“Tell him to stand down. I already have a plan in motion.”
“Oh really?” Walker asked. “Let’s hear it.”
“Are you out of your mind?”Mike said later that afternoon. We were all assembled in my condo.
“Greg is going to put us in a trash can and sink us in the Hudson,” my brother stated.
“Shh!” Liam hissed, clapping a hand over Mike’s mouth. “He’ll hear you!”
“He’s not even in the building,” I argued.
“He has ears everywhere,” Liam said, wiggling his fingers. We all looked over to Carl, who was on his phone.
“Who are you texting?” Walker asked, suspicious.
“No one!” Carl yelled.
“Get him!” I said.
We all jumped our youngest brother.
“Bullying!” Carl yelled as Mike pinned him down and I wrestled the phone from him.
“What the hell?” I said, swiping through it. “It’s a bunch of emojis.”
“I’m texting a girl,” Carl said proudly as Mike shoved his head down.
I scrolled through the text messages on the chat app.
“Hey, those are private!” Carl complained, trying to twist out from under Mike.
“I think you’re chatting with a bot,” I said. I handed the phone to Walker.
“She keeps trying to get you to Venmo her money.
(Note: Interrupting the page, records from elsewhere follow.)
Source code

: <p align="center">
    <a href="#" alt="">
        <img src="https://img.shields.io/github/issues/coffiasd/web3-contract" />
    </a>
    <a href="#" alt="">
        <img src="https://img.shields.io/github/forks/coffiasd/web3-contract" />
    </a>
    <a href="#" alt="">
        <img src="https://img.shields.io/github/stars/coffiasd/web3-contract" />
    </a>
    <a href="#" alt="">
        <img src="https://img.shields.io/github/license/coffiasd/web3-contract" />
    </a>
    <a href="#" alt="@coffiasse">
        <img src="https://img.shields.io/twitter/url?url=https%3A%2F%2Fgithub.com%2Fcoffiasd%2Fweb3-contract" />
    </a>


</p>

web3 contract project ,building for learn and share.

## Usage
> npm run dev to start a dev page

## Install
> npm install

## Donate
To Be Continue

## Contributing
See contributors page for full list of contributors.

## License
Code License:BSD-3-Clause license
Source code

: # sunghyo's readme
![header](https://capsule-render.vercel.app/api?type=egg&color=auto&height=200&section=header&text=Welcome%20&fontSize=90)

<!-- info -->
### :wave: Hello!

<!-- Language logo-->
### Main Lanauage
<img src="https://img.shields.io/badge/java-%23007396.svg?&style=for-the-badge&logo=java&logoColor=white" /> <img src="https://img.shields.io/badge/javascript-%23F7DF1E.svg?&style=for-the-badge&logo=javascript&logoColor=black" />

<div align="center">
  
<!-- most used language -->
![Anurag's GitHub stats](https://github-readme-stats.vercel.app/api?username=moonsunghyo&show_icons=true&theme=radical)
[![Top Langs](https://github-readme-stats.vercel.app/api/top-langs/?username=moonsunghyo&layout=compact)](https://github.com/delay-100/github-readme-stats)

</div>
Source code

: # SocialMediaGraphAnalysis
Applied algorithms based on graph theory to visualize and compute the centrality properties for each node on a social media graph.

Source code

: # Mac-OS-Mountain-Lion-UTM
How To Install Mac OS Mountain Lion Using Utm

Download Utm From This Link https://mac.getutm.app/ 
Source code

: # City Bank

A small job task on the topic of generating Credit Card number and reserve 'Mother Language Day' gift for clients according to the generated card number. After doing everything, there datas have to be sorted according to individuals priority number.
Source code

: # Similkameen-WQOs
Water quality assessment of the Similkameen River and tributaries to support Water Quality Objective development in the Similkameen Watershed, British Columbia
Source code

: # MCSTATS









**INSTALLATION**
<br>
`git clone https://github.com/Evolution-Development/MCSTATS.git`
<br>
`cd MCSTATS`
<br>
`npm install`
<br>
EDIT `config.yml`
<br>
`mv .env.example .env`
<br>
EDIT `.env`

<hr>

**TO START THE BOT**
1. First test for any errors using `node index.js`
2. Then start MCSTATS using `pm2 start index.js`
You asked her about pets, and she responded that she likes to travel,” I added. “You didn’t send the bot any money, did you?”
“It’s a real person,” Carl insisted.
Walker typed on the phone.
“Say potato.”
I peered over Walker’s shoulder. The chat bot asked if Carl liked Indian food.
“Say potato if you’re real.”
The chat bot asked Carl what he was doing that weekend.
Walker shook his head.
“You and Beck are the worst with women.”
“I didn’t fire the love of my life,” Carl retorted, snatching the phone back.
“It was a business issue,” I said, frowning, “and I just need to make a grand gesture and also give back the five-million-dollar painting of hers that I stole, then I’m golden.”
“What’s your grand gesture?” Liam asked.
I blanked. “One step at a time. I need the painting first, and you all are going to help me.”